Document images with source code:
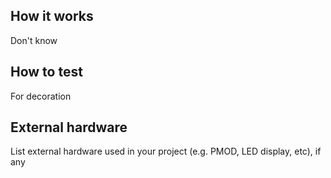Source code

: <!---

This file is used to generate your project datasheet. Please fill in the information below and delete any unused
sections.

You can also include images in this folder and reference them in the markdown. Each image must be less than
512 kb in size, and the combined size of all images must be less than 1 MB.
-->

## How it works

Don't know

## How to test

For decoration

## External hardware

List external hardware used in your project (e.g. PMOD, LED display, etc), if any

*EXERCISE BRIEF:* Could you write out, exactly, each line of the data above from the one containing "This file is" through the last, including both?

*TASK RESPONSE:*
This file is used to generate your project datasheet. Please fill in the information below and delete any unused
sections.

You can also include images in this folder and reference them in the markdown. Each image must be less than
512 kb in size, and the combined size of all images must be less than 1 MB.
-->

## How it works

Don't know

## How to test

For decoration

## External hardware

List external hardware used in your project (e.g. PMOD, LED display, etc), if any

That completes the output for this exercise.